La scène musicale française est trop déprimante pour moi. A New York il y a une sorte d’électricité qui rend la créativité encore plus forte. C’est inspirant!

 

Sur Lets’ Get Lost, tu parles de Samois et d’une douce folie qui t’en tient éloignée. Qu’est-ce que cette douce folie ?

C’est New York. J’y suis pour la musique mais la France me manque : les amis, les gens, la nourriture, la beauté, la nature. Seulement, la scène musicale française est trop déprimante pour moi.

C’est-à-dire ?

Eh bien je trouve que les musiciens ici ont tendance à se reposer sur leurs lauriers ! En cause : l’intermittence. C’est une ambiance tellement différente là-bas ! Même s’ils ne jouent pas de concerts, les musiciens ici sont payés. Donc ils sont tranquilles. Il faut se lever tôt le matin pour les faire sortir et faire une session pour juste jouer sans que ce soit un concert. Si ce n’est pas payé, ils ne vont pas se motiver pour aller jouer. Et aussi, beaucoup de musiciens ne vont pas sortir pour aller écouter des concerts ou aller voir leurs amis.
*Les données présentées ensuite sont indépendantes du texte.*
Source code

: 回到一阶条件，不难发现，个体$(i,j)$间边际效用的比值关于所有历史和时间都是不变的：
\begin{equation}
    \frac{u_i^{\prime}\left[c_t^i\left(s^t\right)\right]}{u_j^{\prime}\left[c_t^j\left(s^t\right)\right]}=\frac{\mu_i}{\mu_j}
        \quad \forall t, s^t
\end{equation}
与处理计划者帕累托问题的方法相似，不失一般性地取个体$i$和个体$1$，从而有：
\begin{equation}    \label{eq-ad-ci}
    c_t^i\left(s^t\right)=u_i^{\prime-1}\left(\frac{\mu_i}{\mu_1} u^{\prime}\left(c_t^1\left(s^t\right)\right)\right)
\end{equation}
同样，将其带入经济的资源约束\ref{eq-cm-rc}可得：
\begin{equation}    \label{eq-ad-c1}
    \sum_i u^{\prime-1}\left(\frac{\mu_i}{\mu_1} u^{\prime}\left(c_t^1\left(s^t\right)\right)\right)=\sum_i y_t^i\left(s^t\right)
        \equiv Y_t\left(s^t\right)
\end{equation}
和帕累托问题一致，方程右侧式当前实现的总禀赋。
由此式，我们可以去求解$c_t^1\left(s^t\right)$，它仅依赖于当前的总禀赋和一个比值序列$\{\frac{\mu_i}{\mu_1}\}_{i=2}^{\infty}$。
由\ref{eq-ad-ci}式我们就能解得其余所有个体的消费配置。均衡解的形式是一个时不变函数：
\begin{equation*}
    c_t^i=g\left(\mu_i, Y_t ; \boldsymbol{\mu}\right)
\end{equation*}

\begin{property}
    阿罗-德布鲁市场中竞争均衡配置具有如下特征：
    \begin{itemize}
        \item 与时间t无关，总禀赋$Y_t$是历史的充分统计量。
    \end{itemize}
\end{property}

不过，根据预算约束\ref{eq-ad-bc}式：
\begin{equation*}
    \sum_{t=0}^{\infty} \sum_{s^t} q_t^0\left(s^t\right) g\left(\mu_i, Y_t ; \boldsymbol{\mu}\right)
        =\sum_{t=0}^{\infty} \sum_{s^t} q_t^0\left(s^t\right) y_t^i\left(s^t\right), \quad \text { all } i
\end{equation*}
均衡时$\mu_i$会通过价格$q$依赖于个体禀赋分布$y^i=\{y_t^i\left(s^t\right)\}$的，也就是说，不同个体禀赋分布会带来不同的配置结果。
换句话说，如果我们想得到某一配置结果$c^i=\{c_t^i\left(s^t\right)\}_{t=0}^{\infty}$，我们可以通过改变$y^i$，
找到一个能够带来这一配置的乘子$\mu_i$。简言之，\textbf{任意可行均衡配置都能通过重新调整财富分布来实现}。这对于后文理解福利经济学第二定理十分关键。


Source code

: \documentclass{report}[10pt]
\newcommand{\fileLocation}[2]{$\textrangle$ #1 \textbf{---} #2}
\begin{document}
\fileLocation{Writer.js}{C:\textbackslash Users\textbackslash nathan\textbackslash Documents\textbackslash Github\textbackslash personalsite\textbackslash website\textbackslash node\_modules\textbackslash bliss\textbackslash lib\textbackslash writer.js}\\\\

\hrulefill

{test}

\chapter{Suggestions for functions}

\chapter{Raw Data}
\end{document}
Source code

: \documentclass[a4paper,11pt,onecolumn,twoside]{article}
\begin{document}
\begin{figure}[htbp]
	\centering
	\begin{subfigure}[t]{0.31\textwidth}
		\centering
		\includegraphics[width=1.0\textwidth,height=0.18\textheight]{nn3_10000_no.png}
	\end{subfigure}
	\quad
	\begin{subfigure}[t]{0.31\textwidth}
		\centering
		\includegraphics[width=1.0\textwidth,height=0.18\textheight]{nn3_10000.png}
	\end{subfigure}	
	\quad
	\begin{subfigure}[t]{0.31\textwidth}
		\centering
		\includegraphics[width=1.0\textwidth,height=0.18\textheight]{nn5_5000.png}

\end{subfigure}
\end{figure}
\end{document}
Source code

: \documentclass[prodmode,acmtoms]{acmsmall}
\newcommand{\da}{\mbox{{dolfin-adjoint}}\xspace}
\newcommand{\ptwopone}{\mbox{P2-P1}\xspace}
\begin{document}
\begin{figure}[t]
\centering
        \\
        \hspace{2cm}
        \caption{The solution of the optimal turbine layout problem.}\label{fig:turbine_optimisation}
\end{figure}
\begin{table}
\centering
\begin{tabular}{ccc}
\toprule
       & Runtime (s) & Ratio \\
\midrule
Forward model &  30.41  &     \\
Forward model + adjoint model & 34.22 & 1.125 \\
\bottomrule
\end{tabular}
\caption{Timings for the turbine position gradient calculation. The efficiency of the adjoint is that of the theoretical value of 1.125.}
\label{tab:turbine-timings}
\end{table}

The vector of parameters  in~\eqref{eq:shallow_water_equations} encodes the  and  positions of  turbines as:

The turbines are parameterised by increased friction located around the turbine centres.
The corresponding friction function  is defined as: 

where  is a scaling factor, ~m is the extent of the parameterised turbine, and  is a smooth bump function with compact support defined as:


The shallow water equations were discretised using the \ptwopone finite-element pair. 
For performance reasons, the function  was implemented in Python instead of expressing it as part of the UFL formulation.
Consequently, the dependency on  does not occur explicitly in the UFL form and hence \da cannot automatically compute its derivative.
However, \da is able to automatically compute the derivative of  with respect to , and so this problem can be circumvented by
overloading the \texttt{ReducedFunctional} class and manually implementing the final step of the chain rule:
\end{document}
Pas tous, bien sûr, mais un certain nombre ne sortent que pour jouer alors qu’à New York, les clubs sont toujours pleins de musiciens ! Les musiciens sont toujours dehors pour essayer de rencontrer d’autres musiciens, faire des projets, faire des sessions pendant la journée. Ils ont le « feu aux fesses » parce que si tu ne joues pas, tu ne manges pas ! Il y a donc une sorte d’électricité qui rend la créativité encore plus forte. C’est inspirant!

Parallèlement à ce statut social et économique de musicien, est-ce que tu ressens cette différence sur la musique qui est jouée ?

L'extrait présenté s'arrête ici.